5つの異なるインタビューから小高和剛氏と「終天教団」の中身を深堀り

【終天教団】
9月5日 発売予定
価格:
通常版:6,980円
デジタルデラックス版:9,180円
豪華版:13,580円

ルートC:ADVはインディーだけじゃない──大作ADVを作る理由【小高和剛によるADVの原体験と「終天教団」の関係編】

Tookyo Games代表取締役CEOの小高和剛氏

 ルートC【小高和剛によるADVの原体験と「終天教団」の関係編】では、現在の小高氏を形作ってきた原体験から、その原体験が「終天教団」に影響していることなどを聞いた。小高氏によるモノローグ形式でお送りする。

小高和剛にとってADVゲームを作る上で核となっている体験

 僕は元々ADVゲームが好きでした。ただ、1990年代や2000年代のADVゲームといえばギャルゲーやエロゲーで、“選ばれしヤバいゲームオタク”たちが遊ぶものでした。ADV自体もすごくニッチなジャンルで、やる人はやるけどそうじゃない人は見向きもしない、というような。

 そういうADVゲームを好きで遊んではいましたが、当時はそんなに「これが作りたい!」だとか、アツい思いがあった訳ではないんですよ。ただ、何かを作るのであれば「自分のオリジナルを作りたい」という思いだけはあって。

 実績も何もない中で自分に何ができるか。そう考えたときに、文字を使って“面白い話”を書くことならできるなと。その時に、「あの頃遊んでいたADVゲームだったら俺にも作れるかもしれない」とつながりました。それがADVゲーム作りのはじまりでした。

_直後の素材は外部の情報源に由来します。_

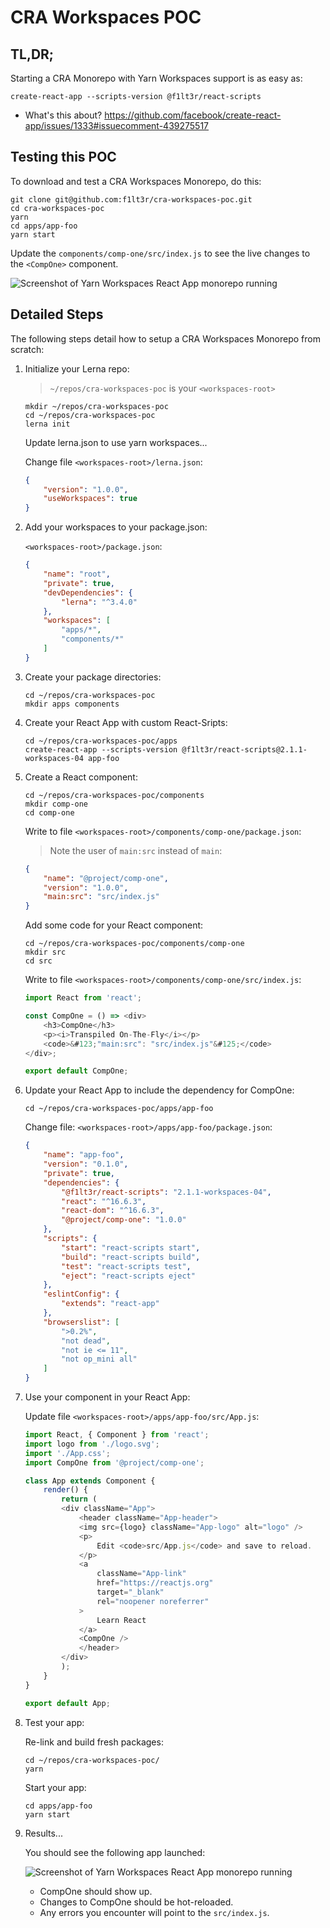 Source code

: # CRA Workspaces POC

## TL,DR;

Starting a CRA Monorepo with Yarn Workspaces support is as easy as:

```shell
create-react-app --scripts-version @f1lt3r/react-scripts
```

- What's this about? https://github.com/facebook/create-react-app/issues/1333#issuecomment-439275517

## Testing this POC

To download and test a CRA Workspaces Monorepo, do this:

```shell
git clone git@github.com:f1lt3r/cra-workspaces-poc.git
cd cra-workspaces-poc
yarn
cd apps/app-foo
yarn start
```

Update the `components/comp-one/src/index.js` to see the live changes to the `<CompOne>` component.

![Screenshot of Yarn Workspaces React App monorepo running](https://i.imgur.com/oUvRvkm.png)

## Detailed Steps

The following steps detail how to setup a CRA Workspaces Monorepo from scratch:

1. Initialize your Lerna repo:

    > `~/repos/cra-workspaces-poc` is your `<workspaces-root>`

    ```shell
    mkdir ~/repos/cra-workspaces-poc
    cd ~/repos/cra-workspaces-poc
    lerna init
    ```

    Update lerna.json to use yarn workspaces...

    Change file `<workspaces-root>/lerna.json`:

    ```json
    {
        "version": "1.0.0",
        "useWorkspaces": true
    }
    ```

2. Add your workspaces to your package.json:

    `<workspaces-root>/package.json`:

    ```json
    {
        "name": "root",
        "private": true,
        "devDependencies": {
            "lerna": "^3.4.0"
        },
        "workspaces": [
            "apps/*",
            "components/*"
        ]
    }
    ```

3. Create your package directories:

    ```shell
    cd ~/repos/cra-workspaces-poc
    mkdir apps components
    ```

4. Create your React App with custom React-Sripts:

    ```shell
    cd ~/repos/cra-workspaces-poc/apps
    create-react-app --scripts-version @f1lt3r/react-scripts@2.1.1-workspaces-04 app-foo
    ```

5. Create a React component:

    ```shell
    cd ~/repos/cra-workspaces-poc/components
    mkdir comp-one
    cd comp-one
    ```

    Write to file `<workspaces-root>/components/comp-one/package.json`:

    > Note the user of `main:src` instead of `main`:

    ```json
    {
        "name": "@project/comp-one",
        "version": "1.0.0",
        "main:src": "src/index.js"
    }
    ```

    Add some code for your React component:

    ```shell
    cd ~/repos/cra-workspaces-poc/components/comp-one
    mkdir src
    cd src
    ```

    Write to file `<workspaces-root>/components/comp-one/src/index.js`:

    ```js
    import React from 'react';

    const CompOne = () => <div>
        <h3>CompOne</h3>
        <p><i>Transpiled On-The-Fly</i></p>
        <code>&#123;"main:src": "src/index.js"&#125;</code>
    </div>;

    export default CompOne;
    ```

6. Update your React App to include the dependency for CompOne:

    ```shell
    cd ~/repos/cra-workspaces-poc/apps/app-foo
    ```

    Change file: `<workspaces-root>/apps/app-foo/package.json`:

    ```json
    {
        "name": "app-foo",
        "version": "0.1.0",
        "private": true,
        "dependencies": {
            "@f1lt3r/react-scripts": "2.1.1-workspaces-04",
            "react": "^16.6.3",
            "react-dom": "^16.6.3",
            "@project/comp-one": "1.0.0"
        },
        "scripts": {
            "start": "react-scripts start",
            "build": "react-scripts build",
            "test": "react-scripts test",
            "eject": "react-scripts eject"
        },
        "eslintConfig": {
            "extends": "react-app"
        },
        "browserslist": [
            ">0.2%",
            "not dead",
            "not ie <= 11",
            "not op_mini all"
        ]
    }
    ```
7. Use your component in your React App:

    Update file `<workspaces-root>/apps/app-foo/src/App.js`:

    ```js
    import React, { Component } from 'react';
    import logo from './logo.svg';
    import './App.css';
    import CompOne from '@project/comp-one';

    class App extends Component {
        render() {
            return (
            <div className="App">
                <header className="App-header">
                <img src={logo} className="App-logo" alt="logo" />
                <p>
                    Edit <code>src/App.js</code> and save to reload.
                </p>
                <a
                    className="App-link"
                    href="https://reactjs.org"
                    target="_blank"
                    rel="noopener noreferrer"
                >
                    Learn React
                </a>
                <CompOne />
                </header>
            </div>
            );
        }
    }

    export default App;
    ```

8. Test your app:

    Re-link and build fresh packages:

    ```shell
    cd ~/repos/cra-workspaces-poc/
    yarn
    ```

    Start your app:

    ```shell
    cd apps/app-foo
    yarn start
    ```

9. Results...

    You should see the following app launched:

    ![Screenshot of Yarn Workspaces React App monorepo running](https://i.imgur.com/oUvRvkm.png)

    - CompOne should show up.
    - Changes to CompOne should be hot-reloaded.
    - Any errors you encounter will point to the `src/index.js`.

ADV作りの原体験は「終天教団」にどう影響を及ぼしているか

 この原点が「終天教団」にどう影響しているかについてお話するには、まず「ダンガンロンパ 希望の学園と絶望の高校生」まで遡る必要があります。

 僕が「ダンガンロンパ」を作っていた2000年代後半は、ADVゲームがそこまで売れていない時代です。今で言うインディーゲームのようなPC向けのギャルゲーはたくさんありましたが、コンシューマーゲームの世界では、せいぜい「逆転裁判」シリーズがあるくらいでした。

 その頃はニンテンドーDS向けにADVゲームが大量に販売されていました。最初は売れていたようですがどんどん下がっていって、ジャンルとしては落ち目の時期でした。PSP(PlayStation Portable)では、「銃声とダイヤモンド」「遠隔捜査 -真実への23日間-」といったタイトルが発売されていましたが、それらも思うように売れていなかった不遇の時代です。

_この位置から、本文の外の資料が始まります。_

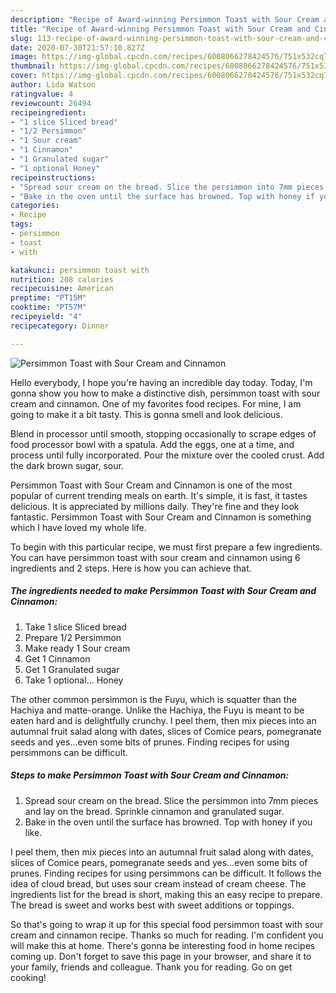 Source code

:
 ```yaml
---
description: "Recipe of Award-winning Persimmon Toast with Sour Cream and Cinnamon"
title: "Recipe of Award-winning Persimmon Toast with Sour Cream and Cinnamon"
slug: 113-recipe-of-award-winning-persimmon-toast-with-sour-cream-and-cinnamon
date: 2020-07-30T21:57:10.827Z
image: https://img-global.cpcdn.com/recipes/6008066278424576/751x532cq70/persimmon-toast-with-sour-cream-and-cinnamon-recipe-main-photo.jpg
thumbnail: https://img-global.cpcdn.com/recipes/6008066278424576/751x532cq70/persimmon-toast-with-sour-cream-and-cinnamon-recipe-main-photo.jpg
cover: https://img-global.cpcdn.com/recipes/6008066278424576/751x532cq70/persimmon-toast-with-sour-cream-and-cinnamon-recipe-main-photo.jpg
author: Lida Watson
ratingvalue: 4
reviewcount: 26494
recipeingredient:
- "1 slice Sliced bread"
- "1/2 Persimmon"
- "1 Sour cream"
- "1 Cinnamon"
- "1 Granulated sugar"
- "1 optional Honey"
recipeinstructions:
- "Spread sour cream on the bread. Slice the persimmon into 7mm pieces and lay on the bread. Sprinkle cinnamon and granulated sugar."
- "Bake in the oven until the surface has browned. Top with honey if you like."
categories:
- Recipe
tags:
- persimmon
- toast
- with

katakunci: persimmon toast with 
nutrition: 208 calories
recipecuisine: American
preptime: "PT15M"
cooktime: "PT57M"
recipeyield: "4"
recipecategory: Dinner

---
```



![Persimmon Toast with Sour Cream and Cinnamon](https://img-global.cpcdn.com/recipes/6008066278424576/751x532cq70/persimmon-toast-with-sour-cream-and-cinnamon-recipe-main-photo.jpg)

Hello everybody, I hope you're having an incredible day today. Today, I'm gonna show you how to make a distinctive dish, persimmon toast with sour cream and cinnamon. One of my favorites food recipes. For mine, I am going to make it a bit tasty. This is gonna smell and look delicious.

Blend in processor until smooth, stopping occasionally to scrape edges of food processor bowl with a spatula. Add the eggs, one at a time, and process until fully incorporated. Pour the mixture over the cooled crust. Add the dark brown sugar, sour.

Persimmon Toast with Sour Cream and Cinnamon is one of the most popular of current trending meals on earth. It's simple, it is fast, it tastes delicious. It is appreciated by millions daily. They're fine and they look fantastic. Persimmon Toast with Sour Cream and Cinnamon is something which I have loved my whole life.


To begin with this particular recipe, we must first prepare a few ingredients. You can have persimmon toast with sour cream and cinnamon using 6 ingredients and 2 steps. Here is how you can achieve that.

<!--inarticleads1-->

##### The ingredients needed to make Persimmon Toast with Sour Cream and Cinnamon:

1. Take 1 slice Sliced bread
1. Prepare 1/2 Persimmon
1. Make ready 1 Sour cream
1. Get 1 Cinnamon
1. Get 1 Granulated sugar
1. Take 1 optional... Honey


The other common persimmon is the Fuyu, which is squatter than the Hachiya and matte-orange. Unlike the Hachiya, the Fuyu is meant to be eaten hard and is delightfully crunchy. I peel them, then mix pieces into an autumnal fruit salad along with dates, slices of Comice pears, pomegranate seeds and yes…even some bits of prunes. Finding recipes for using persimmons can be difficult. 

<!--inarticleads2-->

##### Steps to make Persimmon Toast with Sour Cream and Cinnamon:

1. Spread sour cream on the bread. Slice the persimmon into 7mm pieces and lay on the bread. Sprinkle cinnamon and granulated sugar.
1. Bake in the oven until the surface has browned. Top with honey if you like.


I peel them, then mix pieces into an autumnal fruit salad along with dates, slices of Comice pears, pomegranate seeds and yes…even some bits of prunes. Finding recipes for using persimmons can be difficult. It follows the idea of cloud bread, but uses sour cream instead of cream cheese. The ingredients list for the bread is short, making this an easy recipe to prepare. The bread is sweet and works best with sweet additions or toppings. 

So that's going to wrap it up for this special food persimmon toast with sour cream and cinnamon recipe. Thanks so much for reading. I'm confident you will make this at home. There's gonna be interesting food in home recipes coming up. Don't forget to save this page in your browser, and share it to your family, friends and colleague. Thank you for reading. Go on get cooking!

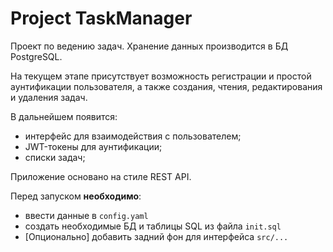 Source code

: # Project TaskManager

Проект по ведению задач. Хранение данных производится в БД PostgreSQL.

На текущем этапе присутствует возможность регистрации и простой аунтификации пользователя, а также создания, чтения, редактирования и удаления задач.

В дальнейшем появится:
* интерфейс для взаимодействия с пользователем;
* JWT-токены для аунтификации;
* списки задач;

Приложение основано на стиле REST API.

Перед запуском **необходимо**:
* ввести данные в ```config.yaml```
* создать необходимые БД и таблицы SQL из файла ```init.sql```
* [Опционально] добавить задний фон для интерфейса ```src/...```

 「ダンガンロンパ」は2010年に発売することになりますが、ジャンルを「ADV」と大きく言ったことはありません。スパイク・チュンソフトで企画を通す際、「ADV」と言ってしまうと売れないから「“ハイスピード推理アクション”というジャンルです」と言い張ってみたり、学級裁判のシステムにもシューティング要素を入れてみたり。「ADVです」とは胸を張って言えず、むしろなるべくADVからは遠ざけようというところからスタートしています。

「ダンガンロンパ 希望の学園と絶望の高校生」

 当時を振り返ると、スマホゲームの影響も大きいかもしれません。昔、ギャルゲーを読んでいた人も、今ではスマホゲームを遊んでいることが増えました。たとえば「Fate/Grand Order」「ヘブンバーンズレッド」はそうした典型だと思います。初代「ダンガンロンパ」の発売からもうすぐ15年ほど経ちますが、こうした様子を見ていると、ADVはもはや抵抗感のあるニッチなジャンルではないのかなと思います。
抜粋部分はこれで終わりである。